Exercise requirements:
Give back the data below exactly, with every line kept the same.

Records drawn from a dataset
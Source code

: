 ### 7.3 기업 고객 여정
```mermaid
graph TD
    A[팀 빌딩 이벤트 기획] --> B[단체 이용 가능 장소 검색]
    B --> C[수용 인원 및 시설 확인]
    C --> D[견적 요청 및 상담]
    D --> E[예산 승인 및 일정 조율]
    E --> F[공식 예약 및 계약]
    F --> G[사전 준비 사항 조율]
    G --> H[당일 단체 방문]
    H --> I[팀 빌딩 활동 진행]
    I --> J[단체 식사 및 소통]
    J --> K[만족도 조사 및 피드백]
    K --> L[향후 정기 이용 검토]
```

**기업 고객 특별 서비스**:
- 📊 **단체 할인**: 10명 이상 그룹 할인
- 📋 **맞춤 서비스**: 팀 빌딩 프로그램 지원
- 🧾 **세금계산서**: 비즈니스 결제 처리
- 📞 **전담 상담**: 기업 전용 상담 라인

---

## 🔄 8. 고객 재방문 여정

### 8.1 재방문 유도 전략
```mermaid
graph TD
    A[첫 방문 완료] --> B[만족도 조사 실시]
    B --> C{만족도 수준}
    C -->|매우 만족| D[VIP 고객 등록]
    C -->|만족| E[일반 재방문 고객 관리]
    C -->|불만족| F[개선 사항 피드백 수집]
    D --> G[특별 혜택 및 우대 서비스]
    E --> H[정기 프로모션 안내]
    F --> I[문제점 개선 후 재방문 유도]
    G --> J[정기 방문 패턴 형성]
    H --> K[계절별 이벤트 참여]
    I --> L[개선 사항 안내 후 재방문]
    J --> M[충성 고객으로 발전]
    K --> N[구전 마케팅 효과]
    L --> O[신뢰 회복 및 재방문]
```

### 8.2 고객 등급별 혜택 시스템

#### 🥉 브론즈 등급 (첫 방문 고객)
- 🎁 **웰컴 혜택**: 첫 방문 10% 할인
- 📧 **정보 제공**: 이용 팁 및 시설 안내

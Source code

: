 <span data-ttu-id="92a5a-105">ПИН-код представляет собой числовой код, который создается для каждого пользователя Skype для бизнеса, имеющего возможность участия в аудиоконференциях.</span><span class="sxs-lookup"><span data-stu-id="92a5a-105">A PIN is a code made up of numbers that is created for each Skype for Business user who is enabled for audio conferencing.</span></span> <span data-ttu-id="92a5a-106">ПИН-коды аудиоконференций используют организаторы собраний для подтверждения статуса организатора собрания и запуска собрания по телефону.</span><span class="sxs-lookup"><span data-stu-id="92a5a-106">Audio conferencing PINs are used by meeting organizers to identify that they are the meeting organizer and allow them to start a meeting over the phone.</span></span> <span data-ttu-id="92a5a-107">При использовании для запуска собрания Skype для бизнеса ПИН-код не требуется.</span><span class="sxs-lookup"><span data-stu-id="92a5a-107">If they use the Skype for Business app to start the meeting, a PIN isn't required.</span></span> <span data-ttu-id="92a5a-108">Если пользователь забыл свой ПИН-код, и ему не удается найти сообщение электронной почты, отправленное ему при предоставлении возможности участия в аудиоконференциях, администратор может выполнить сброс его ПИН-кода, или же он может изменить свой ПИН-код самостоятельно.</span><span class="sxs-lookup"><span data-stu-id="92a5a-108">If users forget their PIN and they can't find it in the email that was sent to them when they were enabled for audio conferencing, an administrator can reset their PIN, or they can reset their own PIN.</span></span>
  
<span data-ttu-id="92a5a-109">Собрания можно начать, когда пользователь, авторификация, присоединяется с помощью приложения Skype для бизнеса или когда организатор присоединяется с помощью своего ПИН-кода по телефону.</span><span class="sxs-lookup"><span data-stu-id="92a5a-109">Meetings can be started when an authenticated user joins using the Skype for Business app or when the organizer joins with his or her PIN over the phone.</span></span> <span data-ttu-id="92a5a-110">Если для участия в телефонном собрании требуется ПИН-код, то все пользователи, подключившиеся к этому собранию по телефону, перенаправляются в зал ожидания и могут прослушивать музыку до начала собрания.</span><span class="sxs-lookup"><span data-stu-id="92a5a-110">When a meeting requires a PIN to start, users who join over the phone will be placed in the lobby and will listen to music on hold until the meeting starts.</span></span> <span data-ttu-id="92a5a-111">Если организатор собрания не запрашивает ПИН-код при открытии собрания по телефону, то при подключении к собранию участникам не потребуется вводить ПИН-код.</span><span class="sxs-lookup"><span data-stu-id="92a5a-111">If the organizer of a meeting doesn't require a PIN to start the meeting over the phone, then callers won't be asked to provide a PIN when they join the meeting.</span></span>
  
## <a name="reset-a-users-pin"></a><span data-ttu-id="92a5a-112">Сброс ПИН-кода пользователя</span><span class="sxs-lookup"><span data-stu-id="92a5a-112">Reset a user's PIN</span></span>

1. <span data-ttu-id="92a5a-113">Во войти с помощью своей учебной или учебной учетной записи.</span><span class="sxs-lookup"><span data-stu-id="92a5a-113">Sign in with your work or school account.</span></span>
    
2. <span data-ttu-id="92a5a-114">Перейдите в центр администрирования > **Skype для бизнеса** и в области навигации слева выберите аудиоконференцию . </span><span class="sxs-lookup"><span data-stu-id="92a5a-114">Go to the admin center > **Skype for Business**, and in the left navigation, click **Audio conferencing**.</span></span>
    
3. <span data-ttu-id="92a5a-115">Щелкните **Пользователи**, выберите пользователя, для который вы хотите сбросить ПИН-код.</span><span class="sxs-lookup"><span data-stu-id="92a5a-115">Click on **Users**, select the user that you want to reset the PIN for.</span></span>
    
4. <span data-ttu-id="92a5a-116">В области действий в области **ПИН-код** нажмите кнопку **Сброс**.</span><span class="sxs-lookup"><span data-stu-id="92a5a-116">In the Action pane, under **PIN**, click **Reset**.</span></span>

Result below:
Source code

: ### 7.3 기업 고객 여정
```mermaid
graph TD
    A[팀 빌딩 이벤트 기획] --> B[단체 이용 가능 장소 검색]
    B --> C[수용 인원 및 시설 확인]
    C --> D[견적 요청 및 상담]
    D --> E[예산 승인 및 일정 조율]
    E --> F[공식 예약 및 계약]
    F --> G[사전 준비 사항 조율]
    G --> H[당일 단체 방문]
    H --> I[팀 빌딩 활동 진행]
    I --> J[단체 식사 및 소통]
    J --> K[만족도 조사 및 피드백]
    K --> L[향후 정기 이용 검토]
```

**기업 고객 특별 서비스**:
- 📊 **단체 할인**: 10명 이상 그룹 할인
- 📋 **맞춤 서비스**: 팀 빌딩 프로그램 지원
- 🧾 **세금계산서**: 비즈니스 결제 처리
- 📞 **전담 상담**: 기업 전용 상담 라인

---

## 🔄 8. 고객 재방문 여정

### 8.1 재방문 유도 전략
```mermaid
graph TD
    A[첫 방문 완료] --> B[만족도 조사 실시]
    B --> C{만족도 수준}
    C -->|매우 만족| D[VIP 고객 등록]
    C -->|만족| E[일반 재방문 고객 관리]
    C -->|불만족| F[개선 사항 피드백 수집]
    D --> G[특별 혜택 및 우대 서비스]
    E --> H[정기 프로모션 안내]
    F --> I[문제점 개선 후 재방문 유도]
    G --> J[정기 방문 패턴 형성]
    H --> K[계절별 이벤트 참여]
    I --> L[개선 사항 안내 후 재방문]
    J --> M[충성 고객으로 발전]
    K --> N[구전 마케팅 효과]
    L --> O[신뢰 회복 및 재방문]
```

### 8.2 고객 등급별 혜택 시스템

#### 🥉 브론즈 등급 (첫 방문 고객)
- 🎁 **웰컴 혜택**: 첫 방문 10% 할인
- 📧 **정보 제공**: 이용 팁 및 시설 안내

Source code

: <span data-ttu-id="92a5a-105">ПИН-код представляет собой числовой код, который создается для каждого пользователя Skype для бизнеса, имеющего возможность участия в аудиоконференциях.</span><span class="sxs-lookup"><span data-stu-id="92a5a-105">A PIN is a code made up of numbers that is created for each Skype for Business user who is enabled for audio conferencing.</span></span> <span data-ttu-id="92a5a-106">ПИН-коды аудиоконференций используют организаторы собраний для подтверждения статуса организатора собрания и запуска собрания по телефону.</span><span class="sxs-lookup"><span data-stu-id="92a5a-106">Audio conferencing PINs are used by meeting organizers to identify that they are the meeting organizer and allow them to start a meeting over the phone.</span></span> <span data-ttu-id="92a5a-107">При использовании для запуска собрания Skype для бизнеса ПИН-код не требуется.</span><span class="sxs-lookup"><span data-stu-id="92a5a-107">If they use the Skype for Business app to start the meeting, a PIN isn't required.</span></span> <span data-ttu-id="92a5a-108">Если пользователь забыл свой ПИН-код, и ему не удается найти сообщение электронной почты, отправленное ему при предоставлении возможности участия в аудиоконференциях, администратор может выполнить сброс его ПИН-кода, или же он может изменить свой ПИН-код самостоятельно.</span><span class="sxs-lookup"><span data-stu-id="92a5a-108">If users forget their PIN and they can't find it in the email that was sent to them when they were enabled for audio conferencing, an administrator can reset their PIN, or they can reset their own PIN.</span></span>
  
<span data-ttu-id="92a5a-109">Собрания можно начать, когда пользователь, авторификация, присоединяется с помощью приложения Skype для бизнеса или когда организатор присоединяется с помощью своего ПИН-кода по телефону.</span><span class="sxs-lookup"><span data-stu-id="92a5a-109">Meetings can be started when an authenticated user joins using the Skype for Business app or when the organizer joins with his or her PIN over the phone.</span></span> <span data-ttu-id="92a5a-110">Если для участия в телефонном собрании требуется ПИН-код, то все пользователи, подключившиеся к этому собранию по телефону, перенаправляются в зал ожидания и могут прослушивать музыку до начала собрания.</span><span class="sxs-lookup"><span data-stu-id="92a5a-110">When a meeting requires a PIN to start, users who join over the phone will be placed in the lobby and will listen to music on hold until the meeting starts.</span></span> <span data-ttu-id="92a5a-111">Если организатор собрания не запрашивает ПИН-код при открытии собрания по телефону, то при подключении к собранию участникам не потребуется вводить ПИН-код.</span><span class="sxs-lookup"><span data-stu-id="92a5a-111">If the organizer of a meeting doesn't require a PIN to start the meeting over the phone, then callers won't be asked to provide a PIN when they join the meeting.</span></span>
  
## <a name="reset-a-users-pin"></a><span data-ttu-id="92a5a-112">Сброс ПИН-кода пользователя</span><span class="sxs-lookup"><span data-stu-id="92a5a-112">Reset a user's PIN</span></span>

1. <span data-ttu-id="92a5a-113">Во войти с помощью своей учебной или учебной учетной записи.</span><span class="sxs-lookup"><span data-stu-id="92a5a-113">Sign in with your work or school account.</span></span>
    
2. <span data-ttu-id="92a5a-114">Перейдите в центр администрирования > **Skype для бизнеса** и в области навигации слева выберите аудиоконференцию . </span><span class="sxs-lookup"><span data-stu-id="92a5a-114">Go to the admin center > **Skype for Business**, and in the left navigation, click **Audio conferencing**.</span></span>
    
3. <span data-ttu-id="92a5a-115">Щелкните **Пользователи**, выберите пользователя, для который вы хотите сбросить ПИН-код.</span><span class="sxs-lookup"><span data-stu-id="92a5a-115">Click on **Users**, select the user that you want to reset the PIN for.</span></span>
    
4. <span data-ttu-id="92a5a-116">В области действий в области **ПИН-код** нажмите кнопку **Сброс**.</span><span class="sxs-lookup"><span data-stu-id="92a5a-116">In the Action pane, under **PIN**, click **Reset**.</span></span>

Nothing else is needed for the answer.